» **Work instruction**: Each entry that follows is to be duplicated exactly, without its images.

» **Task data**:
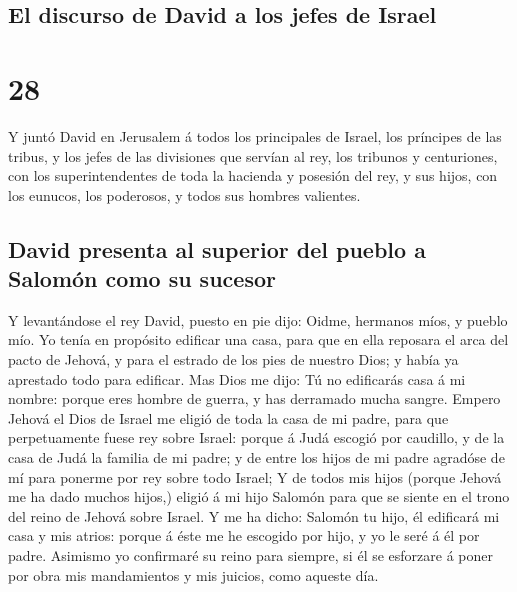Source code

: \hypertarget{el-discurso-de-david-a-los-jefes-de-israel}{%
\subsection{El discurso de David a los jefes de
Israel}\label{el-discurso-de-david-a-los-jefes-de-israel}}

\hypertarget{section-27}{%
\section{28}\label{section-27}}

 Y juntó David en Jerusalem á todos los principales de
Israel, los príncipes de las tribus, y los jefes de las divisiones que
servían al rey, los tribunos y centuriones, con los superintendentes de
toda la hacienda y posesión del rey, y sus hijos, con los eunucos, los
poderosos, y todos sus hombres valientes.

\hypertarget{david-presenta-al-superior-del-pueblo-a-salomuxf3n-como-su-sucesor}{%
\subsection{David presenta al superior del pueblo a Salomón como su
sucesor}\label{david-presenta-al-superior-del-pueblo-a-salomuxf3n-como-su-sucesor}}

 Y levantándose el rey David, puesto en pie dijo: Oidme,
hermanos míos, y pueblo mío. Yo tenía en propósito edificar una casa,
para que en ella reposara el arca del pacto de Jehová, y para el estrado
de los pies de nuestro Dios; y había ya aprestado todo para edificar.
 Mas Dios me dijo: Tú no edificarás casa á mi nombre: porque
eres hombre de guerra, y has derramado mucha sangre.  Empero
Jehová el Dios de Israel me eligió de toda la casa de mi padre, para que
perpetuamente fuese rey sobre Israel: porque á Judá escogió por
caudillo, y de la casa de Judá la familia de mi padre; y de entre los
hijos de mi padre agradóse de mí para ponerme por rey sobre todo Israel;
 Y de todos mis hijos (porque Jehová me ha dado muchos
hijos,) eligió á mi hijo Salomón para que se siente en el trono del
reino de Jehová sobre Israel.  Y me ha dicho: Salomón tu
hijo, él edificará mi casa y mis atrios: porque á éste me he escogido
por hijo, y yo le seré á él por padre.  Asimismo yo
confirmaré su reino para siempre, si él se esforzare á poner por obra
mis mandamientos y mis juicios, como aqueste día.

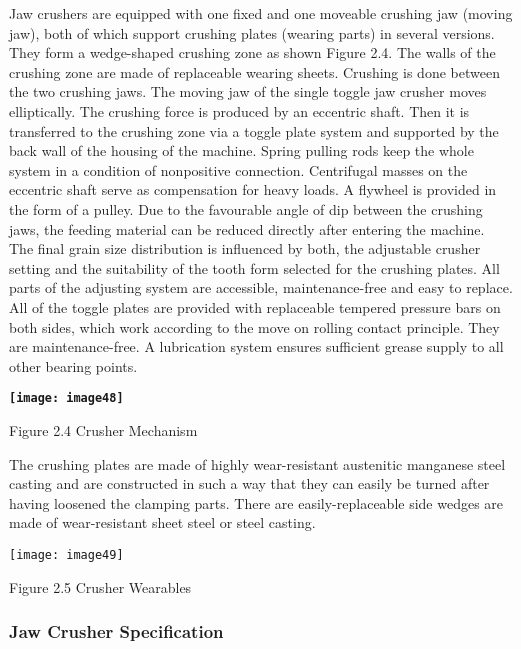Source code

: \noindent Jaw crushers are equipped with one fixed and one moveable crushing jaw (moving jaw), both of which support crushing plates (wearing parts) in several versions. They form a wedge-shaped crushing zone as shown Figure 2.4. The walls of the crushing zone are made of replaceable wearing sheets. Crushing is done between the two crushing jaws. The moving jaw of the single toggle jaw crusher moves elliptically. The crushing force is produced by an eccentric shaft. Then it is transferred to the crushing zone via a toggle plate system and supported by the back wall of the housing of the machine. Spring pulling rods keep the whole system in a condition of nonpositive connection. Centrifugal masses on the eccentric shaft serve as compensation for heavy loads. A flywheel is provided in the form of a pulley. Due to the favourable angle of dip between the crushing jaws, the feeding material can be reduced directly after entering the machine. The final grain size distribution is influenced by both, the adjustable crusher setting and the suitability of the tooth form selected for the crushing plates. All parts of the adjusting system are accessible, maintenance-free and easy to replace. All of the toggle plates are provided with replaceable tempered pressure bars on both sides, which work according to the move on rolling contact principle. They are maintenance-free. A lubrication system ensures sufficient grease supply to all other bearing points. \par

\noindent \textbf{\texttt{[image: image48]}}

\noindent Figure 2.4 Crusher Mechanism

\noindent The crushing plates are made of highly wear-resistant austenitic manganese steel casting and are constructed in such a way that they can easily be turned after having loosened the clamping parts. There are easily-replaceable side wedges are made of wear-resistant sheet steel or steel casting.\par

\noindent \texttt{[image: image49]}\textbf{}

\noindent Figure 2.5 Crusher Wearables


\subsubsection{ Jaw Crusher Specification}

» **Solution for this task**:
Source code

: \hypertarget{el-discurso-de-david-a-los-jefes-de-israel}{%
\subsection{El discurso de David a los jefes de
Israel}\label{el-discurso-de-david-a-los-jefes-de-israel}}

\hypertarget{section-27}{%
\section{28}\label{section-27}}

 Y juntó David en Jerusalem á todos los principales de
Israel, los príncipes de las tribus, y los jefes de las divisiones que
servían al rey, los tribunos y centuriones, con los superintendentes de
toda la hacienda y posesión del rey, y sus hijos, con los eunucos, los
poderosos, y todos sus hombres valientes.

\hypertarget{david-presenta-al-superior-del-pueblo-a-salomuxf3n-como-su-sucesor}{%
\subsection{David presenta al superior del pueblo a Salomón como su
sucesor}\label{david-presenta-al-superior-del-pueblo-a-salomuxf3n-como-su-sucesor}}

 Y levantándose el rey David, puesto en pie dijo: Oidme,
hermanos míos, y pueblo mío. Yo tenía en propósito edificar una casa,
para que en ella reposara el arca del pacto de Jehová, y para el estrado
de los pies de nuestro Dios; y había ya aprestado todo para edificar.
 Mas Dios me dijo: Tú no edificarás casa á mi nombre: porque
eres hombre de guerra, y has derramado mucha sangre.  Empero
Jehová el Dios de Israel me eligió de toda la casa de mi padre, para que
perpetuamente fuese rey sobre Israel: porque á Judá escogió por
caudillo, y de la casa de Judá la familia de mi padre; y de entre los
hijos de mi padre agradóse de mí para ponerme por rey sobre todo Israel;
 Y de todos mis hijos (porque Jehová me ha dado muchos
hijos,) eligió á mi hijo Salomón para que se siente en el trono del
reino de Jehová sobre Israel.  Y me ha dicho: Salomón tu
hijo, él edificará mi casa y mis atrios: porque á éste me he escogido
por hijo, y yo le seré á él por padre.  Asimismo yo
confirmaré su reino para siempre, si él se esforzare á poner por obra
mis mandamientos y mis juicios, como aqueste día.

Source code

: \noindent Jaw crushers are equipped with one fixed and one moveable crushing jaw (moving jaw), both of which support crushing plates (wearing parts) in several versions. They form a wedge-shaped crushing zone as shown Figure 2.4. The walls of the crushing zone are made of replaceable wearing sheets. Crushing is done between the two crushing jaws. The moving jaw of the single toggle jaw crusher moves elliptically. The crushing force is produced by an eccentric shaft. Then it is transferred to the crushing zone via a toggle plate system and supported by the back wall of the housing of the machine. Spring pulling rods keep the whole system in a condition of nonpositive connection. Centrifugal masses on the eccentric shaft serve as compensation for heavy loads. A flywheel is provided in the form of a pulley. Due to the favourable angle of dip between the crushing jaws, the feeding material can be reduced directly after entering the machine. The final grain size distribution is influenced by both, the adjustable crusher setting and the suitability of the tooth form selected for the crushing plates. All parts of the adjusting system are accessible, maintenance-free and easy to replace. All of the toggle plates are provided with replaceable tempered pressure bars on both sides, which work according to the move on rolling contact principle. They are maintenance-free. A lubrication system ensures sufficient grease supply to all other bearing points. \par

\noindent \textbf{\texttt{[image: image48]}}

\noindent Figure 2.4 Crusher Mechanism

\noindent The crushing plates are made of highly wear-resistant austenitic manganese steel casting and are constructed in such a way that they can easily be turned after having loosened the clamping parts. There are easily-replaceable side wedges are made of wear-resistant sheet steel or steel casting.\par

\noindent \texttt{[image: image49]}\textbf{}

\noindent Figure 2.5 Crusher Wearables


\subsubsection{ Jaw Crusher Specification}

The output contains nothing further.